The transformation is documented with quiet matter-of-factness across successive Ordnance Survey maps: a burial ground that did not exist on paper in 1842, that appeared as a named site by 1904, and that was recorded as disused and absorbed into domestic garden ground by 1938. A century of cartographic snapshots, and the place moves from invisibility to recognition to erasure in the space of three map editions.

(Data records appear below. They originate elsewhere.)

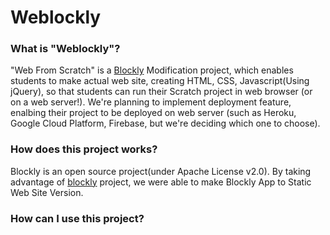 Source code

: # Weblockly

### What is "Weblockly"?
"Web From Scratch" is a [Blockly](https://developers.google.com/blockly) Modification project, which enables students to make actual web site, creating HTML, CSS, Javascript(Using jQuery), so that students can run their Scratch project in web browser (or on a web server!).
We're planning to implement deployment feature, enalbing their project to be deployed on web server (such as Heroku, Google Cloud Platform, Firebase, but we're deciding which one to choose).

### How does this project works?
Blockly is an open source project(under Apache License v2.0). By taking advantage of [blockly](https://github.com/google/blockly) project, we were able to make Blockly App to Static Web Site Version.

### How can I use this project?

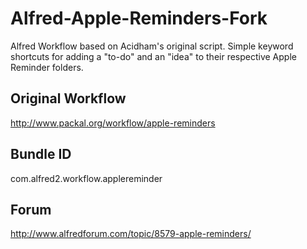 # Alfred-Apple-Reminders-Fork
Alfred Workflow based on Acidham's original script. Simple keyword shortcuts for adding a "to-do" and an "idea" to their respective Apple Reminder folders.

## Original Workflow
http://www.packal.org/workflow/apple-reminders

## Bundle ID
com.alfred2.workflow.applereminder

## Forum
http://www.alfredforum.com/topic/8579-apple-reminders/

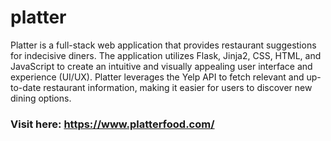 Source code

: # platter


Platter is a full-stack web application that provides restaurant suggestions for indecisive diners. The application utilizes Flask, Jinja2, CSS, HTML, and JavaScript to create an intuitive and visually appealing user interface and experience (UI/UX). Platter leverages the Yelp API to fetch relevant and up-to-date restaurant information, making it easier for users to discover new dining options.

### Visit here: https://www.platterfood.com/ 


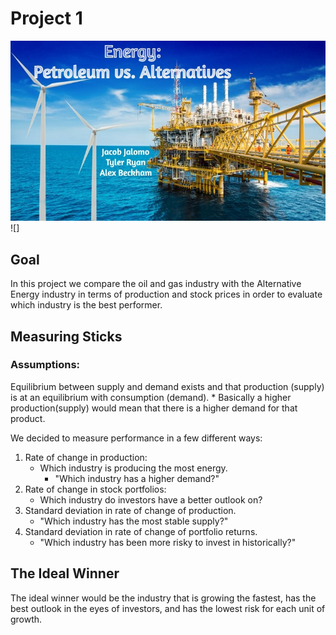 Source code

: # Project 1

![Alternative](Oil_And_Gas_Alex/Presentation_Images/oil-and-gas-turbines-alternative.jpg)
![]

## Goal
In this project we compare the oil and gas industry with the Alternative Energy industry in terms of production and stock prices in order to evaluate which industry is the best performer.


## Measuring Sticks
### Assumptions:
Equilibrium between supply and demand exists and that production (supply) is at an equilibrium with consumption (demand).
    * Basically a higher production(supply) would mean that there is a higher demand for that product.

We decided to measure performance in a few different ways:

1) Rate of change in production:
    * Which industry is producing the most energy.
        * "Which industry has a higher demand?"
2) Rate of change in stock portfolios:
    * Which industry do investors have a better outlook on?
3) Standard deviation in rate of change of production.
    * "Which industry has the most stable supply?"
3) Standard deviation in rate of change of portfolio returns.
    * "Which industry has been more risky to invest in historically?"

## The Ideal Winner
The ideal winner would be the industry that is growing the fastest, has the best outlook in the eyes of investors, and has the lowest risk for each unit of growth.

What makes the site's history particularly pointed is its location. The 1904 map places it to the south-west of a Union Workhouse, and that proximity is significant. Union workhouses were the institutional backbone of Poor Law relief in nineteenth-century Ireland, built following the Irish Poor Law Act of 1838 and designed to house the destitute in conditions deliberately kept harsh enough to deter all but the most desperate. During the Famine years of the late 1840s they were overwhelmed, and many workhouses established their own burial grounds for inmates who died within their walls, people who had no family able to claim them or no resources to arrange burial elsewhere. Whether that is the precise origin of the Gurteenroe ground is not recorded, but the timeline fits: invisible in 1842, present and named by the early twentieth century, already falling out of use by the 1930s. The ground may have served the workhouse population, or may have grown up in its shadow for related reasons, but its association with that institution gives it a particular weight.
The site is on private property and access has not been recorded as available, so there is little a visitor could practically do beyond noting where it once appeared on older maps.